> **Assignment**: In your copy, reproduce each entry exactly and include no picture.

Saved data entries
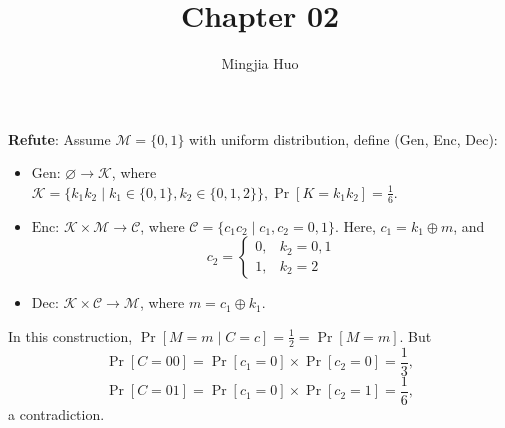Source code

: \documentclass[12pt]{article}
\newcommand{\K}{\mathcal{K}}
\newcommand{\M}{\mathcal{M}}
\newcommand{\C}{\mathcal{C}}
\newcommand{\Enc}{\text{Enc}}
\newcommand{\Dec}{\text{Dec}}
\newcommand{\Gen}{\text{Gen}}
\newenvironment{problem}[2][Problem]{\begin{trivlist}
\item[\hskip \labelsep {\bfseries #1}\hskip \labelsep {\bfseries #2.}]}{\end{trivlist}}
\begin{document}
 
\title{Chapter 02}
\author{Mingjia Huo}
\date{}
\maketitle

\begin{problem}{2.3} 
\textbf{Refute}: 
Assume $\mathcal{M}=\{0,1\}$ with uniform distribution, define (Gen, Enc, Dec):
\begin{itemize}
    \item $\Gen$: $\varnothing\rightarrow\K$, where $\mathcal{K}=\{k_1k_2\mid k_1\in\{0,1\}, k_2\in\{0,1,2\}\}, \Pr[K=k_1k_2]=\frac16$.
    \item $\Enc$: $\K\times\M\rightarrow\C$, where $\mathcal{C}=\{c_1c_2\mid c_1,c_2=0,1\}$. Here, $c_1=k_1\oplus m$, and
    \begin{equation*}
        c_2=\begin{cases}
        0, & k_2=0,1 \\
        1, & k_2=2
        \end{cases}
    \end{equation*}
    \item $\Dec$: $\K\times\C\rightarrow\M$, where $m=c_1\oplus k_1$.
\end{itemize}\par
In this construction, $\Pr[M=m\mid C=c]=\frac 12=\Pr[M=m]$. But $$\Pr[C=00]=\Pr[c_1=0]\times\Pr[c_2=0]=\frac13,$$ $$\Pr[C=01]=\Pr[c_1=0]\times\Pr[c_2=1]=\frac16,$$ a contradiction.
\end{problem}
\end{document}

> **Task response**:
Source code

: \documentclass[12pt]{article}
\newcommand{\K}{\mathcal{K}}
\newcommand{\M}{\mathcal{M}}
\newcommand{\C}{\mathcal{C}}
\newcommand{\Enc}{\text{Enc}}
\newcommand{\Dec}{\text{Dec}}
\newcommand{\Gen}{\text{Gen}}
\newenvironment{problem}[2][Problem]{\begin{trivlist}
\item[\hskip \labelsep {\bfseries #1}\hskip \labelsep {\bfseries #2.}]}{\end{trivlist}}
\begin{document}
 
\title{Chapter 02}
\author{Mingjia Huo}
\date{}
\maketitle

\begin{problem}{2.3} 
\textbf{Refute}: 
Assume $\mathcal{M}=\{0,1\}$ with uniform distribution, define (Gen, Enc, Dec):
\begin{itemize}
    \item $\Gen$: $\varnothing\rightarrow\K$, where $\mathcal{K}=\{k_1k_2\mid k_1\in\{0,1\}, k_2\in\{0,1,2\}\}, \Pr[K=k_1k_2]=\frac16$.
    \item $\Enc$: $\K\times\M\rightarrow\C$, where $\mathcal{C}=\{c_1c_2\mid c_1,c_2=0,1\}$. Here, $c_1=k_1\oplus m$, and
    \begin{equation*}
        c_2=\begin{cases}
        0, & k_2=0,1 \\
        1, & k_2=2
        \end{cases}
    \end{equation*}
    \item $\Dec$: $\K\times\C\rightarrow\M$, where $m=c_1\oplus k_1$.
\end{itemize}\par
In this construction, $\Pr[M=m\mid C=c]=\frac 12=\Pr[M=m]$. But $$\Pr[C=00]=\Pr[c_1=0]\times\Pr[c_2=0]=\frac13,$$ $$\Pr[C=01]=\Pr[c_1=0]\times\Pr[c_2=1]=\frac16,$$ a contradiction.
\end{problem}
\end{document}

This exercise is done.